Speier, whose district includes localities such as South San Francisco and San Mateo, spoke to about 30 people in a question-and-answer event sponsored by the Cal Veterans Group. The event, located in the Cesar Chavez Center, was centered on ways to reintegrate student-veterans into campus life, according to UC Berkeley senior and the organization’s Vice President Mike Drake.
“Once you leave the military, you’re on your own,” Drake said before the event. “Less than 20 percent of veterans are utilizing all the benefits available to them. Hopefully, this event will show vets that the situation is improving, that Congress is getting things done.”
Speier opened the discussion by highlighting some ways in which her work has helped veterans. Such efforts include her collaboration with Rep. Barbara Lee, D-Oakland, to increase access to medical resources and answer requests for benefits at the regional veteran affairs office in Oakland.
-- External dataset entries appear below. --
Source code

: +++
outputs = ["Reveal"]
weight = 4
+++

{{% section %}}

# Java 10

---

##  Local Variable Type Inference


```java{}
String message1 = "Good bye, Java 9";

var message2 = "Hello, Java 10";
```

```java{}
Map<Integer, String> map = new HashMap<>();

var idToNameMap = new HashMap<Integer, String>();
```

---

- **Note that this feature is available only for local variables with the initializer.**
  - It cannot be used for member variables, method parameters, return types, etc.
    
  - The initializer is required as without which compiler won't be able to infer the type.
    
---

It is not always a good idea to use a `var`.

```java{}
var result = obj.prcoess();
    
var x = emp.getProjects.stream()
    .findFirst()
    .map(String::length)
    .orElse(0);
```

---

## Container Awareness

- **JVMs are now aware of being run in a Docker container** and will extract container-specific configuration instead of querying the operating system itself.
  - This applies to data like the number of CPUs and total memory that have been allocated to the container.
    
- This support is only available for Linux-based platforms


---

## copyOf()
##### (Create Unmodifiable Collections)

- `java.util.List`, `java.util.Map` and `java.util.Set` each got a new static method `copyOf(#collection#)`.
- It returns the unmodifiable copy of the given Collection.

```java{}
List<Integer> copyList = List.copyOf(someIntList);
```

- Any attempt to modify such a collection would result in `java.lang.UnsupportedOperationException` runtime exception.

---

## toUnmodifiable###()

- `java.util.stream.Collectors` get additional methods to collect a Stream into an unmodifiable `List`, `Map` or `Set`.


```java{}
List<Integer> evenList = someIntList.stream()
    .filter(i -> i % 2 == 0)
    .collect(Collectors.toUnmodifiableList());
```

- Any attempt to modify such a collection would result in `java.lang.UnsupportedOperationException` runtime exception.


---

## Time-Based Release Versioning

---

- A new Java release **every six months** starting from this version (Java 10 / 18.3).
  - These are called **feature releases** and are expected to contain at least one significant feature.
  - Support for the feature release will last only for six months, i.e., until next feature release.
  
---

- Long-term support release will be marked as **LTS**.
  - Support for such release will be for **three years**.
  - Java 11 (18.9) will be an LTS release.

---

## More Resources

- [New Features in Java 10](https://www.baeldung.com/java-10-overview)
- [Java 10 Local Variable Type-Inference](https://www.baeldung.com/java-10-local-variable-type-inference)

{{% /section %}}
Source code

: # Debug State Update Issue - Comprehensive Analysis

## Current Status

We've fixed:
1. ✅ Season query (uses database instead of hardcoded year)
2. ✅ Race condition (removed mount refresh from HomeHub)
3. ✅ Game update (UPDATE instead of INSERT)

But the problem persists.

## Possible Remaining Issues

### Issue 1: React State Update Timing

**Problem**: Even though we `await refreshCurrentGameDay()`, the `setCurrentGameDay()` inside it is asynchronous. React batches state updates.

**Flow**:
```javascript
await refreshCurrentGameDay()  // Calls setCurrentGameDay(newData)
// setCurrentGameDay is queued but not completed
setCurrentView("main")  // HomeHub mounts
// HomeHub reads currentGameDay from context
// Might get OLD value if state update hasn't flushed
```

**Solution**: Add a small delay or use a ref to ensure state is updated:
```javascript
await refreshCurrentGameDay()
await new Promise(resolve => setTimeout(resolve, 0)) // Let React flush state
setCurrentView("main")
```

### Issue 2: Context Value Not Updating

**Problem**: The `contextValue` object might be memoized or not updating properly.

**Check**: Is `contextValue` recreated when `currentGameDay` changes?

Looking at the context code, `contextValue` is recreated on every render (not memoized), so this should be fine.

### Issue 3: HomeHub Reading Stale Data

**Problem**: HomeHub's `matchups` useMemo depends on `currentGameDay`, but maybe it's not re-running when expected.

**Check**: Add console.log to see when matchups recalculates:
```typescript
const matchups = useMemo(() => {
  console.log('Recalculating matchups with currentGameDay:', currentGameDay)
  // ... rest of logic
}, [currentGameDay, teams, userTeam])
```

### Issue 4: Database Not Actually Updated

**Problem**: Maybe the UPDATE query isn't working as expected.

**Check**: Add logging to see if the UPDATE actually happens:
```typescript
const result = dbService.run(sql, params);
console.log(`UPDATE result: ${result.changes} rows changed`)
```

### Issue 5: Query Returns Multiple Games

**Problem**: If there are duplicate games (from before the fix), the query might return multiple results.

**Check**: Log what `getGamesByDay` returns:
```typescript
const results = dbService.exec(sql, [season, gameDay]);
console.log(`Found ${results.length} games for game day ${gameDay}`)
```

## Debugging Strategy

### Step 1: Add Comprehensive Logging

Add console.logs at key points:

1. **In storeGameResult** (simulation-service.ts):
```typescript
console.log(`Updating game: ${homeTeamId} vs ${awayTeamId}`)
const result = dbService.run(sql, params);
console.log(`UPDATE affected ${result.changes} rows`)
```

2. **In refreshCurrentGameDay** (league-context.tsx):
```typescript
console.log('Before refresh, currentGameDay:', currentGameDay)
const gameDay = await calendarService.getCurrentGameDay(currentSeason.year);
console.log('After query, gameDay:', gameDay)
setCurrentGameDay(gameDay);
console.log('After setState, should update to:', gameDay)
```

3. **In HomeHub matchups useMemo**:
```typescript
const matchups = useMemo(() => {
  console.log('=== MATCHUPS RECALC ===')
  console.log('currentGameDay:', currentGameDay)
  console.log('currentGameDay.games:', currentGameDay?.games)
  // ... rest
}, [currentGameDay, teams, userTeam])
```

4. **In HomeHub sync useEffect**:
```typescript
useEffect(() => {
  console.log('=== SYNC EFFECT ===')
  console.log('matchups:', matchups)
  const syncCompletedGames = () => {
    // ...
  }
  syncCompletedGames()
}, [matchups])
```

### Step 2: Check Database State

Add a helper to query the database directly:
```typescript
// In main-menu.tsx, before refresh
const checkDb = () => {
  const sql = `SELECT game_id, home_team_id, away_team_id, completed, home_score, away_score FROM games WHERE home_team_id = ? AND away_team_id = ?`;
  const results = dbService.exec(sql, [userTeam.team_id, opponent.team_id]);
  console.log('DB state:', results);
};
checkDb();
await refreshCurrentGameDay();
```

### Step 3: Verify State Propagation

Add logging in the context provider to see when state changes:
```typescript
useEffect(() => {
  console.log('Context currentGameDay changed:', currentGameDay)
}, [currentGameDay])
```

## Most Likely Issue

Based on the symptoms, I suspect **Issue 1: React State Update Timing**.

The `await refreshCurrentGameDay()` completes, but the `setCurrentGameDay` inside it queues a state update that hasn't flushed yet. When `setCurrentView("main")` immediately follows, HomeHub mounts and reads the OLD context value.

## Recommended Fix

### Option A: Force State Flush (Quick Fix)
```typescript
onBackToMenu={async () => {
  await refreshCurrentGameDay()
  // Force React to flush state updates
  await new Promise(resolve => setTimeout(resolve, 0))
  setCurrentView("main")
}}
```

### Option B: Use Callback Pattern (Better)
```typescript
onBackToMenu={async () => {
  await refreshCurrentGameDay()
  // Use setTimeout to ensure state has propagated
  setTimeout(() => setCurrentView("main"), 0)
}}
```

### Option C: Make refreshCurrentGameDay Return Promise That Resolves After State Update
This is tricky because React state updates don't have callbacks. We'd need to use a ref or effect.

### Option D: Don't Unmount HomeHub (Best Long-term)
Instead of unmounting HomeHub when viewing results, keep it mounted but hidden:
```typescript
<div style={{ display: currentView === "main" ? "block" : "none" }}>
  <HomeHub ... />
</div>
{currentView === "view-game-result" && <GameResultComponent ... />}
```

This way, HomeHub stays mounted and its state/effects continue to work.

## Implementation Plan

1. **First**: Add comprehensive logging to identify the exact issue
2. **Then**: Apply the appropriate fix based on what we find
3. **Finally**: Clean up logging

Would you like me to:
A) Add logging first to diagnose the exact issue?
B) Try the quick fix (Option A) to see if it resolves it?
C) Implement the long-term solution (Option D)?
“In my opinion, if you come back from war with a disability, we should cover it, and that’s it,” Speier said. “We’re fast to go to war, to place men and women in the front lines, but then we don’t do so well when they come back.”
Speier also heard suggestions from the audience to improve accessibility to higher education for veterans, such as extending military tuition assistance from four to five years and offering more advising opportunities for those looking to transfer from community colleges to universities.
“Ours is a good story, and I want it to be known,” said UC Berkeley senior Tiffany McKinley, a U.S. Navy veteran. “But there needs to be support for us (in higher education) as well.”
In response to concerns from the students about job prospects after graduation, Speier said her office is working to help veterans translate their skills developed in the military to civilian life as well as link them with companies sympathetic to their experience.
Richard Steffen, an employee in Speier’s office and a veteran of the Vietnam War, said one way to do this is to connect student-veterans with employers who have former military experience.
Speier said creating a positive image of veterans in the minds of employers and the public is also key to their success.
“If the public perception is that veterans are associated with suicide, mental health problems — that’s not good,” she said. “They have to see you all at Cal, see that’s it not all that bad. You have a great story to tell.”